#### What the task asks
Look below. Copy each line that has "クールタイムはありませんが" in it.

BEGIN Records supplied

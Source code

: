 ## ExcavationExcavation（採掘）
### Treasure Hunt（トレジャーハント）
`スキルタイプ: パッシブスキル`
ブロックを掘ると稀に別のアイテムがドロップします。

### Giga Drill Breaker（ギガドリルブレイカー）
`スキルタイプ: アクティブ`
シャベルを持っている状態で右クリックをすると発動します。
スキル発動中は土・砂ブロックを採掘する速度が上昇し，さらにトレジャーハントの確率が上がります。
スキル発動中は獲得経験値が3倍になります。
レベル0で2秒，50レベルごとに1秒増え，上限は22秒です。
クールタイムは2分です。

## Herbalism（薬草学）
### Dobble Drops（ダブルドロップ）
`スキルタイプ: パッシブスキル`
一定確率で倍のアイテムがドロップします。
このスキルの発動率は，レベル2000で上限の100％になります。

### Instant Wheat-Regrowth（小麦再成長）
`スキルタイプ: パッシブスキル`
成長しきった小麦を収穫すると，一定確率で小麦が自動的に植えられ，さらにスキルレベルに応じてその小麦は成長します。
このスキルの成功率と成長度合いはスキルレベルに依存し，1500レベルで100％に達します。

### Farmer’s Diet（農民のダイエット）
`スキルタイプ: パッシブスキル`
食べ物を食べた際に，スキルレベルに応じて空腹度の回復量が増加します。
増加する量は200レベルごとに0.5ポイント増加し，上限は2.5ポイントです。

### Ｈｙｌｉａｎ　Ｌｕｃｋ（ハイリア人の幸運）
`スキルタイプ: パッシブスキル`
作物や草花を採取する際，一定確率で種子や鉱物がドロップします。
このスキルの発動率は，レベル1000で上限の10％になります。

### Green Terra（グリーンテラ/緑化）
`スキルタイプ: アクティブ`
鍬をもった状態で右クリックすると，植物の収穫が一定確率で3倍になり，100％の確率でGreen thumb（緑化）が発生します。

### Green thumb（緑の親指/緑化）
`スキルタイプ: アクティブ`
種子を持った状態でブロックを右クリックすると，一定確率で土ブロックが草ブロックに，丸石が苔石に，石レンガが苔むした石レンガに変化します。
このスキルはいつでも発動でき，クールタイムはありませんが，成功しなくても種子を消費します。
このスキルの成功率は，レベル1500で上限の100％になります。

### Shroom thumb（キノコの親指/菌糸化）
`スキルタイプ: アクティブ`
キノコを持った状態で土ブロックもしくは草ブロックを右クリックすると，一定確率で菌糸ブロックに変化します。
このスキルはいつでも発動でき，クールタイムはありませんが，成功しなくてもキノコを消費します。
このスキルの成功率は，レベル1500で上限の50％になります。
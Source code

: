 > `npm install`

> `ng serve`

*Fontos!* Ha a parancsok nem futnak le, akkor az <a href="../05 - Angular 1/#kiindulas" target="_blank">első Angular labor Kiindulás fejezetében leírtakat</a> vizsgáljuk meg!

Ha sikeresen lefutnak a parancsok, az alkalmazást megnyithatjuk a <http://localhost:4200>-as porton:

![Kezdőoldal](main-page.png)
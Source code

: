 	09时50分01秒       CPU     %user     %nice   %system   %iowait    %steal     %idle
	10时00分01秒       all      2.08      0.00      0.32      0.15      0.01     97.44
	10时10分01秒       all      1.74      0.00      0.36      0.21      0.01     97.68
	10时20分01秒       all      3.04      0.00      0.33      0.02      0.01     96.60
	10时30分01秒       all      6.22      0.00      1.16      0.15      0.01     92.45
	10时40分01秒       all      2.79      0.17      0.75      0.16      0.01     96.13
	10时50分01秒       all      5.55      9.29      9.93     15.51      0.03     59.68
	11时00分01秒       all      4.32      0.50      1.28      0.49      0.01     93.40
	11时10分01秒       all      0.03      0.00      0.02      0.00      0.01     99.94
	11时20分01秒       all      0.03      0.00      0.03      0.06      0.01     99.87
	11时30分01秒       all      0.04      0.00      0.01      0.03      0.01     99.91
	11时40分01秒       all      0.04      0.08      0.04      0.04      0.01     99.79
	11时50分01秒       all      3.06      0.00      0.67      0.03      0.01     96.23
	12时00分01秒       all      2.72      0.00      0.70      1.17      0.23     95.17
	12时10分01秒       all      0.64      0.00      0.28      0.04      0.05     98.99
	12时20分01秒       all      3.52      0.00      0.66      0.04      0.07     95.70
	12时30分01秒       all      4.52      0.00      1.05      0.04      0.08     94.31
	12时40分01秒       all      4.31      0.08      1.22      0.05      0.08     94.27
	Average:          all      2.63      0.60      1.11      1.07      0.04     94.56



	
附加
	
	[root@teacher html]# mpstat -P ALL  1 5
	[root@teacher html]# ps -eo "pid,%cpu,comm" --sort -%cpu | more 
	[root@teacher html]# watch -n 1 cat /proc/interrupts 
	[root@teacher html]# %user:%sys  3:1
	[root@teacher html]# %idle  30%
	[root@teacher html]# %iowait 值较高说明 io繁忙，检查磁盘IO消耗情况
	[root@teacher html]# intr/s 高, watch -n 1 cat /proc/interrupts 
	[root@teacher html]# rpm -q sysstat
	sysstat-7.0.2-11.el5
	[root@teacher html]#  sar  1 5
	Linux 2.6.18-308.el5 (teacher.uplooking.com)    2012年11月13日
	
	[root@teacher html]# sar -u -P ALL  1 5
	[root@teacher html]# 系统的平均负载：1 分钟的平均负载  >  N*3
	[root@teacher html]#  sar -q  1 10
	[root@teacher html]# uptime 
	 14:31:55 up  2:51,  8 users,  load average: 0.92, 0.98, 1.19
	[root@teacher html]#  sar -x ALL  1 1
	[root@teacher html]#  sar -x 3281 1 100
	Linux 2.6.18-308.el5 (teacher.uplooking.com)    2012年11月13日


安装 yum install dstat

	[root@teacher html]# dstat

END Records supplied

#### Exercise response
このスキルはいつでも発動でき，クールタイムはありませんが，成功しなくても種子を消費します。
このスキルはいつでも発動でき，クールタイムはありませんが，成功しなくてもキノコを消費します。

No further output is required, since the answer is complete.